(Beginning of EXERCISE DATA)

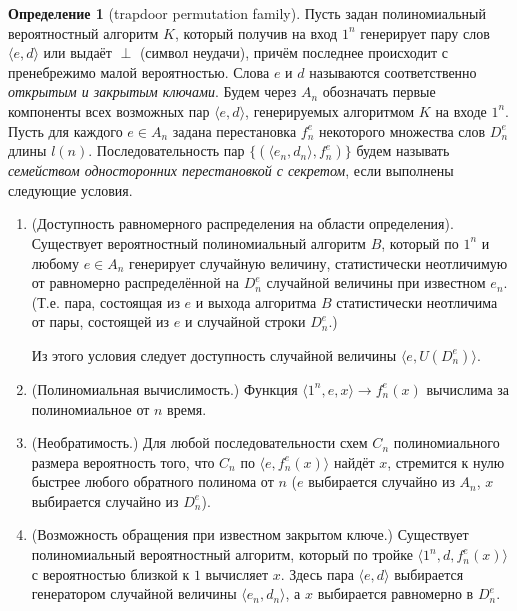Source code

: \documentclass[12pt,a4paper]{article}
\theoremstyle{definition}
\newtheorem{definition}{Определение}[section]
\theoremstyle{plain}
\theoremstyle{remark}
\begin{document}
\begin{definition}[trapdoor permutation family]
Пусть задан полиномиальный вероятностный алгоритм $K$,
который получив на вход $1^n$ генерирует пару слов 
$\langle e, d \rangle$ или выдаёт $\perp$ (символ неудачи),
причём последнее происходит с пренебрежимо малой вероятностью.
Слова $e$ и $d$ называются соответственно \emph{открытым и закрытым ключами}. 
Будем через $A_n$ обозначать первые компоненты
всех возможных пар $\langle e,d\rangle$, генерируемых
алгоритмом $K$ на входе $1^n$. Пусть для каждого $e\in A_n$
задана перестановка $f_n^e$ некоторого множества слов $D_n^e$
длины $l(n)$. Последовательность пар 
$\{(\langle e_n, d_n\rangle, f_n^e )\}$
будем называть \emph{семейством односторонних перестановкой с секретом},
если выполнены следующие условия.
\begin{enumerate}
\item (Доступность равномерного распределения на области определения).
Существует вероятностный полиномиальный алгоритм $B$,
который по $1^n$ и любому $e\in A_n$ генерирует случайную
величину, статистически неотличимую от равномерно 
распределённой на $D_n^e$ случайной величины при известном $e_n$.
(Т.е. пара, состоящая из $e$ и выхода алгоритма $B$
статистически неотличима от пары, состоящей из $e$ и 
случайной строки $D_n^e$.)

Из этого условия следует доступность случайной величины $\langle e, U(D_n^e) \rangle.$

\item (Полиномиальная вычислимость.) Функция 
$\langle 1^n, e,x \rangle\to f_n^e(x)$ вычислима
за полиномиальное от $n$ время.

\item (Необратимость.) Для любой последовательности
схем $C_n$ полиномиального размера вероятность того,
что $C_n$ по $\langle e,f_n^e(x) \rangle$ найдёт $x$,
стремится к нулю быстрее любого обратного полинома от $n$
($e$ выбирается случайно из $A_n$, 
$x$ выбирается случайно из $D^e_n$).

\item (Возможность обращения при известном закрытом ключе.)
Существует полиномиальный вероятностный алгоритм, который
по тройке $\langle 1^n, d, f_n^e(x) \rangle$ с вероятностью
близкой к $1$ вычисляет $x$. Здесь пара
$\langle e,d \rangle$ выбирается генератором случайной
величины $\langle e_n,d_n \rangle$, а $x$ выбирается
равномерно в $D_n^e$.
\end{enumerate}
\end{definition}
\end{document}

(End of EXERCISE DATA)

WHAT THE TASK REQUIRES =
Restate every entry above word for word; no picture belongs in the copy.

TASK OUTPUT =
Source code

: \documentclass[12pt,a4paper]{article}
\theoremstyle{definition}
\newtheorem{definition}{Определение}[section]
\theoremstyle{plain}
\theoremstyle{remark}
\begin{document}
\begin{definition}[trapdoor permutation family]
Пусть задан полиномиальный вероятностный алгоритм $K$,
который получив на вход $1^n$ генерирует пару слов 
$\langle e, d \rangle$ или выдаёт $\perp$ (символ неудачи),
причём последнее происходит с пренебрежимо малой вероятностью.
Слова $e$ и $d$ называются соответственно \emph{открытым и закрытым ключами}. 
Будем через $A_n$ обозначать первые компоненты
всех возможных пар $\langle e,d\rangle$, генерируемых
алгоритмом $K$ на входе $1^n$. Пусть для каждого $e\in A_n$
задана перестановка $f_n^e$ некоторого множества слов $D_n^e$
длины $l(n)$. Последовательность пар 
$\{(\langle e_n, d_n\rangle, f_n^e )\}$
будем называть \emph{семейством односторонних перестановкой с секретом},
если выполнены следующие условия.
\begin{enumerate}
\item (Доступность равномерного распределения на области определения).
Существует вероятностный полиномиальный алгоритм $B$,
который по $1^n$ и любому $e\in A_n$ генерирует случайную
величину, статистически неотличимую от равномерно 
распределённой на $D_n^e$ случайной величины при известном $e_n$.
(Т.е. пара, состоящая из $e$ и выхода алгоритма $B$
статистически неотличима от пары, состоящей из $e$ и 
случайной строки $D_n^e$.)

Из этого условия следует доступность случайной величины $\langle e, U(D_n^e) \rangle.$

\item (Полиномиальная вычислимость.) Функция 
$\langle 1^n, e,x \rangle\to f_n^e(x)$ вычислима
за полиномиальное от $n$ время.

\item (Необратимость.) Для любой последовательности
схем $C_n$ полиномиального размера вероятность того,
что $C_n$ по $\langle e,f_n^e(x) \rangle$ найдёт $x$,
стремится к нулю быстрее любого обратного полинома от $n$
($e$ выбирается случайно из $A_n$, 
$x$ выбирается случайно из $D^e_n$).

\item (Возможность обращения при известном закрытом ключе.)
Существует полиномиальный вероятностный алгоритм, который
по тройке $\langle 1^n, d, f_n^e(x) \rangle$ с вероятностью
близкой к $1$ вычисляет $x$. Здесь пара
$\langle e,d \rangle$ выбирается генератором случайной
величины $\langle e_n,d_n \rangle$, а $x$ выбирается
равномерно в $D_n^e$.
\end{enumerate}
\end{definition}
\end{document}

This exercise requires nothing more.